On a technical level – learning new production tricks, software, experimenting with different textures and timbres to find things that sound somewhat unique. I go down rabbit holes on YouTube watching how different producers work, learning about the hottest new plugin that makes your mix sound like it was recorded underwater, or on the moon, or even in hell. On a songwriting level – it’s fun to combine different genres and influences into one song, making as many odd choices as possible. On an experiential level – relentlessly digging for inspiration from all music genres, from all eras, from books, movies, TV, nature, hiking, etc. I find the older I get, the more I realize how little I know about everything, so there’s this drive to keep searching for new information. It’s fun.
Take us through a day in the recording studio.
Depends where in the process we are, but generally, a day in the studio is just focused work, some laughs, nothing particularly exciting or unique. Tracking usually happens quickly, and everything is done separately – drums, bass, etc. The real fun is in the production and mixing. This record was different because we spent over a year just writing it at home and making detailed “demos” – producing it to the best of our ability before actually hitting the studio and doing it all over again.
Was there a specific moment in your life where you thought, “this is what I want to do”?
Not sure there was ever a moment, but I started playing music when I was 12. I took drum lessons from this amazing percussionist named Annette Aguilar. She was deep into Latin Jazz and Samba and she was tough too – she’d be pissed if I didn’t practice! I was a weird kid – very dyslexic, awful at school, terrible at sports. Music came somewhat naturally once I started experimenting with it. I realized pretty quickly that it was my passion and just kept doing it
What do you keep close by while you’re playing a set?
Mint chewing gum and water.
Any emerging artists on your radar?
I like the band Water From Your Eyes, I think their records are great and I’m happy to see them doing well and being recognized. The dude Nate also has a band called My Idea with our old friend Lily Konigsberg that I included on the playlist. Her solo work is fantastic too. I really like what that crew is doing with electronic/pop/rock music zones.

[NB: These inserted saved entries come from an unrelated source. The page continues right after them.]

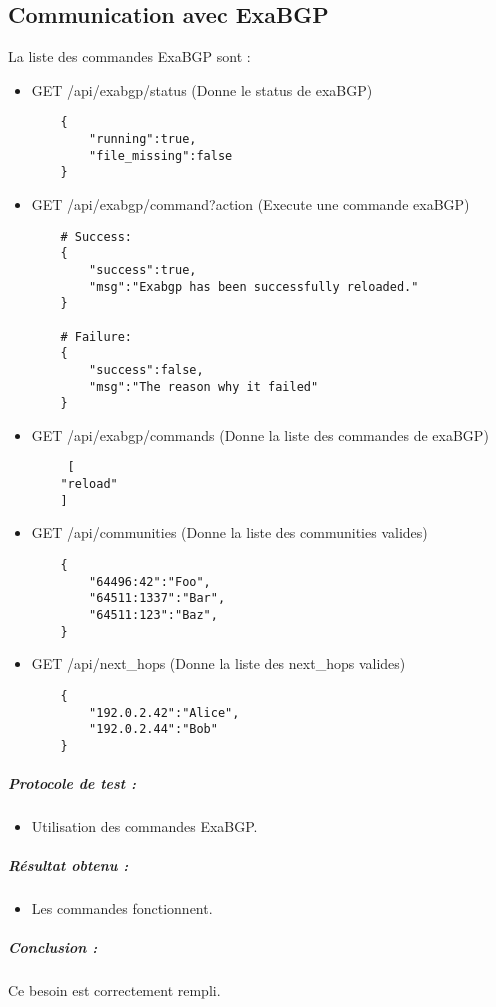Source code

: \subsection{Communication avec ExaBGP}
\label{sssec:exabgp}
\noindent
La liste des commandes ExaBGP sont :
\begin{itemize}
    \item GET /api/exabgp/status (Donne le status de exaBGP)
    \begin{verbatim}
    {
        "running":true,
        "file_missing":false
    }
    \end{verbatim}

    \item GET /api/exabgp/command{?action} (Execute une commande exaBGP)
    \begin{verbatim}
    # Success:
    {
        "success":true,
        "msg":"Exabgp has been successfully reloaded."
    }

    # Failure:
    {
        "success":false,
        "msg":"The reason why it failed"
    }
    \end{verbatim}

    \item GET /api/exabgp/commands (Donne la liste des commandes de exaBGP)
    \begin{verbatim}
     [
    "reload"
    ]
    \end{verbatim}

    \item GET /api/communities (Donne la liste des communities valides)
    \begin{verbatim}
    {
        "64496:42":"Foo",
        "64511:1337":"Bar",
        "64511:123":"Baz",
    }
    \end{verbatim}

    \item GET /api/next\_hops (Donne la liste des next\_hops valides)
    \begin{verbatim}
    {
        "192.0.2.42":"Alice",
        "192.0.2.44":"Bob"
    }
    \end{verbatim}

\end{itemize}

\subparagraph{Protocole de test :}
\begin{itemize}
    \item Utilisation des commandes ExaBGP.
\end{itemize}
\subparagraph{Résultat obtenu :}
    \begin{itemize}
    \item Les commandes fonctionnent.
\end{itemize}
\subparagraph{Conclusion :}Ce besoin est correctement rempli.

What gets your creative juices flowing?
When the weather is nice – hiking. Kassie and I live 2 hours upstate from New York City on a mountain in the sky in the middle of nowhere. When I’m walking in the woods, I start hearing fun melodies and beats or riffs in my head. Then I turn around, go home, and start messing around on the computer. In the winter I watch movies most nights. I love actors and characters, cinematography and stories. After watching a good movie I feel very inspired to write music.
Take us through your collection of gear, tech or software that accompanies your creative expression.

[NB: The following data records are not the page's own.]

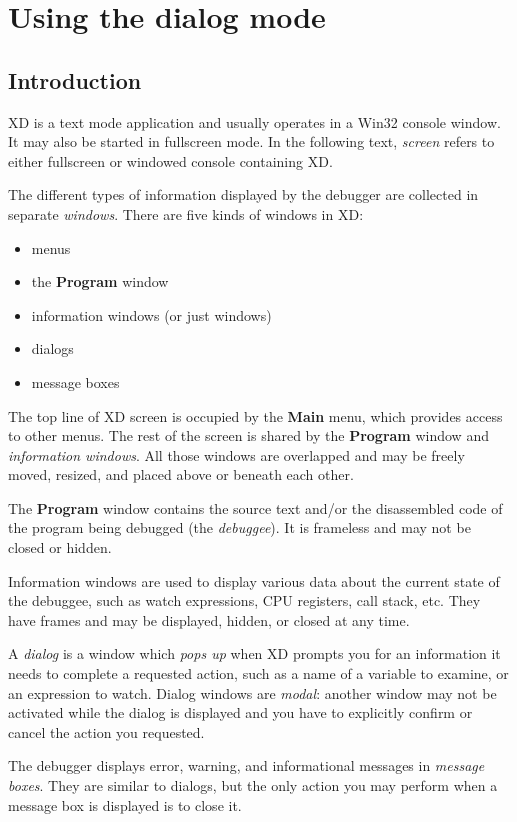 \chapter{Using the dialog mode}
\label{dialog}

\section{Introduction}
\label{dialog:intro}

XD is a text mode application and usually operates in a Win32 console window. 
It may also be started in fullscreen mode. In the following text, {\em screen} refers
to either fullscreen or windowed console containing XD.

The different types of information displayed by the debugger
are collected in separate {\em windows}. There are five
kinds of windows in XD:
\begin{itemize}
\item menus
\item the {\bf Program} window
\item information windows (or just windows)
\item dialogs
\item message boxes
\end{itemize}
The top line of XD screen is occupied by the {\bf Main} menu, which
provides access to other menus. The rest of the screen is shared by
the {\bf Program} window and {\em information windows}.
All those windows are overlapped and may be freely moved, resized, and placed
above or beneath each other.

The {\bf Program} window contains the source text and/or the disassembled
code of the program being debugged (the {\it debuggee}).
It is frameless and may not be closed or hidden.

Information windows are used to display various data about the current state
of the debuggee, such as watch expressions, CPU registers, call stack, etc.
They have frames and may be displayed, hidden, or closed at any time.

A {\em dialog} is a window which {\em pops up} when XD prompts you for an information
it needs to complete a requested action, such as a name of a variable to examine,
or an expression to watch. Dialog windows are {\em modal}: another window
may not be activated while the dialog is displayed and you have to explicitly
confirm or cancel the action you requested.

The debugger displays error, warning, and informational messages in
{\it message boxes}. They are similar to dialogs, but the only
action you may perform when a message box is displayed is to close it.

To make demos I work in Logic with midi and soft synths, as well as some old analog synths. My guitar and bass are always in reach. Every once in a while, a song I start on guitar will become a thing. Nothing too crazy.
Any side projects you’re working on?
No, not really. I’m always messing around and writing, making beats and such. If anything is really great it usually ends up being a GT thing.
How have you refined your craft since you entered the industry?
Learning to produce and record my own music was huge. I didn’t start doing that until around 2016. It’s hard to write songs or riffs and then have to wait a week until band practice to mess with it. I’ve always been pretty fluent on drums, guitar, bass, and keyboards, so once I figured out how to record it all I finally was able to get deep into songwriting/producing on my own (and sometimes with Arian Shafiee the GT guitar shredder) – at least the instrumental parts. Kassie writes all the lyrics and many of the melodies over whatever I or we come up with.
Breakdown the news for us: what can we expect from you this year?
Our record drops March 25th on Sub Pop and then we tour forever! Until we make the next record. The Sub Pop thing is a dream come true. So grateful to get to work with them!!!